**GIVEN RECORDS**
━━━
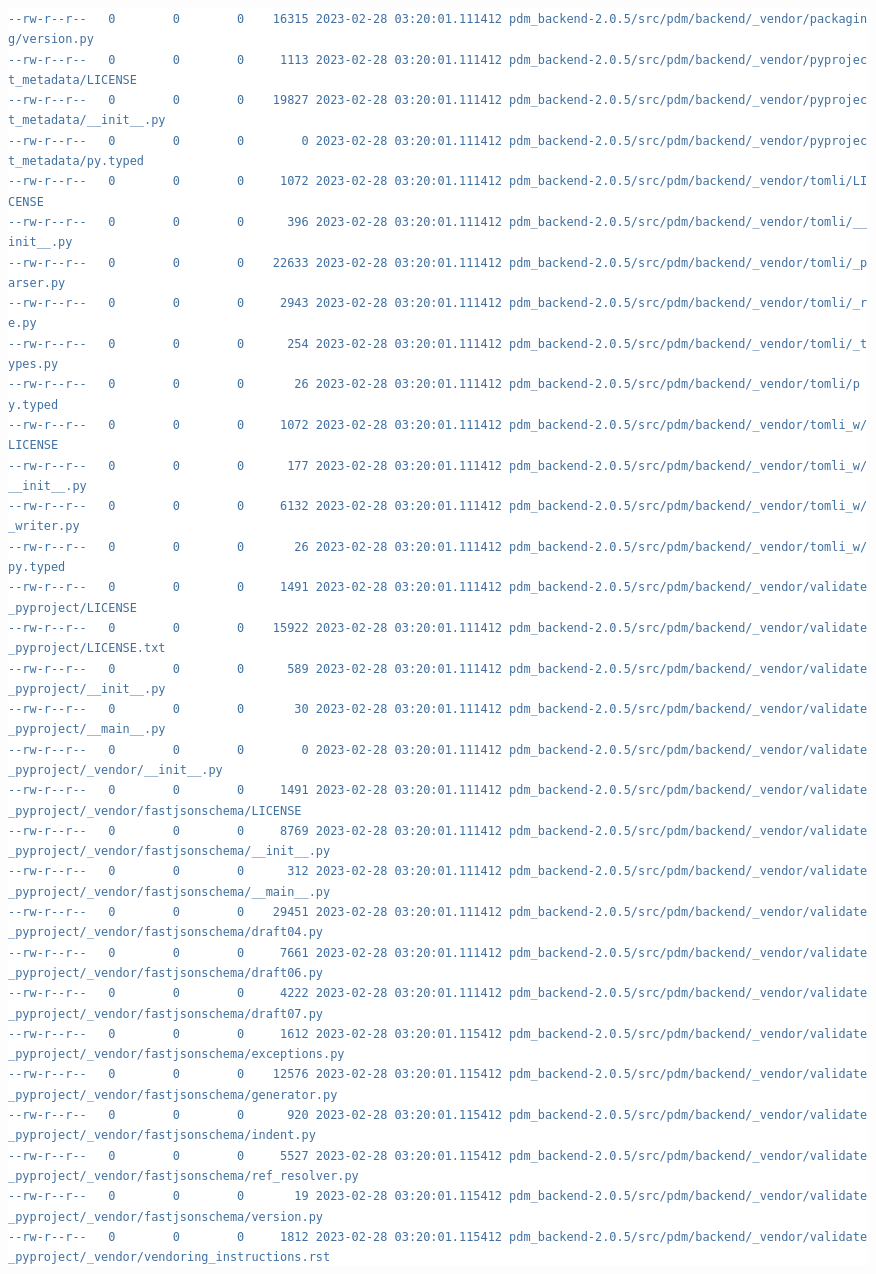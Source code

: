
 ```diff
--rw-r--r--   0        0        0    16315 2023-02-28 03:20:01.111412 pdm_backend-2.0.5/src/pdm/backend/_vendor/packaging/version.py
--rw-r--r--   0        0        0     1113 2023-02-28 03:20:01.111412 pdm_backend-2.0.5/src/pdm/backend/_vendor/pyproject_metadata/LICENSE
--rw-r--r--   0        0        0    19827 2023-02-28 03:20:01.111412 pdm_backend-2.0.5/src/pdm/backend/_vendor/pyproject_metadata/__init__.py
--rw-r--r--   0        0        0        0 2023-02-28 03:20:01.111412 pdm_backend-2.0.5/src/pdm/backend/_vendor/pyproject_metadata/py.typed
--rw-r--r--   0        0        0     1072 2023-02-28 03:20:01.111412 pdm_backend-2.0.5/src/pdm/backend/_vendor/tomli/LICENSE
--rw-r--r--   0        0        0      396 2023-02-28 03:20:01.111412 pdm_backend-2.0.5/src/pdm/backend/_vendor/tomli/__init__.py
--rw-r--r--   0        0        0    22633 2023-02-28 03:20:01.111412 pdm_backend-2.0.5/src/pdm/backend/_vendor/tomli/_parser.py
--rw-r--r--   0        0        0     2943 2023-02-28 03:20:01.111412 pdm_backend-2.0.5/src/pdm/backend/_vendor/tomli/_re.py
--rw-r--r--   0        0        0      254 2023-02-28 03:20:01.111412 pdm_backend-2.0.5/src/pdm/backend/_vendor/tomli/_types.py
--rw-r--r--   0        0        0       26 2023-02-28 03:20:01.111412 pdm_backend-2.0.5/src/pdm/backend/_vendor/tomli/py.typed
--rw-r--r--   0        0        0     1072 2023-02-28 03:20:01.111412 pdm_backend-2.0.5/src/pdm/backend/_vendor/tomli_w/LICENSE
--rw-r--r--   0        0        0      177 2023-02-28 03:20:01.111412 pdm_backend-2.0.5/src/pdm/backend/_vendor/tomli_w/__init__.py
--rw-r--r--   0        0        0     6132 2023-02-28 03:20:01.111412 pdm_backend-2.0.5/src/pdm/backend/_vendor/tomli_w/_writer.py
--rw-r--r--   0        0        0       26 2023-02-28 03:20:01.111412 pdm_backend-2.0.5/src/pdm/backend/_vendor/tomli_w/py.typed
--rw-r--r--   0        0        0     1491 2023-02-28 03:20:01.111412 pdm_backend-2.0.5/src/pdm/backend/_vendor/validate_pyproject/LICENSE
--rw-r--r--   0        0        0    15922 2023-02-28 03:20:01.111412 pdm_backend-2.0.5/src/pdm/backend/_vendor/validate_pyproject/LICENSE.txt
--rw-r--r--   0        0        0      589 2023-02-28 03:20:01.111412 pdm_backend-2.0.5/src/pdm/backend/_vendor/validate_pyproject/__init__.py
--rw-r--r--   0        0        0       30 2023-02-28 03:20:01.111412 pdm_backend-2.0.5/src/pdm/backend/_vendor/validate_pyproject/__main__.py
--rw-r--r--   0        0        0        0 2023-02-28 03:20:01.111412 pdm_backend-2.0.5/src/pdm/backend/_vendor/validate_pyproject/_vendor/__init__.py
--rw-r--r--   0        0        0     1491 2023-02-28 03:20:01.111412 pdm_backend-2.0.5/src/pdm/backend/_vendor/validate_pyproject/_vendor/fastjsonschema/LICENSE
--rw-r--r--   0        0        0     8769 2023-02-28 03:20:01.111412 pdm_backend-2.0.5/src/pdm/backend/_vendor/validate_pyproject/_vendor/fastjsonschema/__init__.py
--rw-r--r--   0        0        0      312 2023-02-28 03:20:01.111412 pdm_backend-2.0.5/src/pdm/backend/_vendor/validate_pyproject/_vendor/fastjsonschema/__main__.py
--rw-r--r--   0        0        0    29451 2023-02-28 03:20:01.111412 pdm_backend-2.0.5/src/pdm/backend/_vendor/validate_pyproject/_vendor/fastjsonschema/draft04.py
--rw-r--r--   0        0        0     7661 2023-02-28 03:20:01.111412 pdm_backend-2.0.5/src/pdm/backend/_vendor/validate_pyproject/_vendor/fastjsonschema/draft06.py
--rw-r--r--   0        0        0     4222 2023-02-28 03:20:01.111412 pdm_backend-2.0.5/src/pdm/backend/_vendor/validate_pyproject/_vendor/fastjsonschema/draft07.py
--rw-r--r--   0        0        0     1612 2023-02-28 03:20:01.115412 pdm_backend-2.0.5/src/pdm/backend/_vendor/validate_pyproject/_vendor/fastjsonschema/exceptions.py
--rw-r--r--   0        0        0    12576 2023-02-28 03:20:01.115412 pdm_backend-2.0.5/src/pdm/backend/_vendor/validate_pyproject/_vendor/fastjsonschema/generator.py
--rw-r--r--   0        0        0      920 2023-02-28 03:20:01.115412 pdm_backend-2.0.5/src/pdm/backend/_vendor/validate_pyproject/_vendor/fastjsonschema/indent.py
--rw-r--r--   0        0        0     5527 2023-02-28 03:20:01.115412 pdm_backend-2.0.5/src/pdm/backend/_vendor/validate_pyproject/_vendor/fastjsonschema/ref_resolver.py
--rw-r--r--   0        0        0       19 2023-02-28 03:20:01.115412 pdm_backend-2.0.5/src/pdm/backend/_vendor/validate_pyproject/_vendor/fastjsonschema/version.py
--rw-r--r--   0        0        0     1812 2023-02-28 03:20:01.115412 pdm_backend-2.0.5/src/pdm/backend/_vendor/validate_pyproject/_vendor/vendoring_instructions.rst
```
━━━
**EXERCISE GOAL**
Work out how many lines in the data hold the word "typed"; reply with the number alone.

**REPLY**
3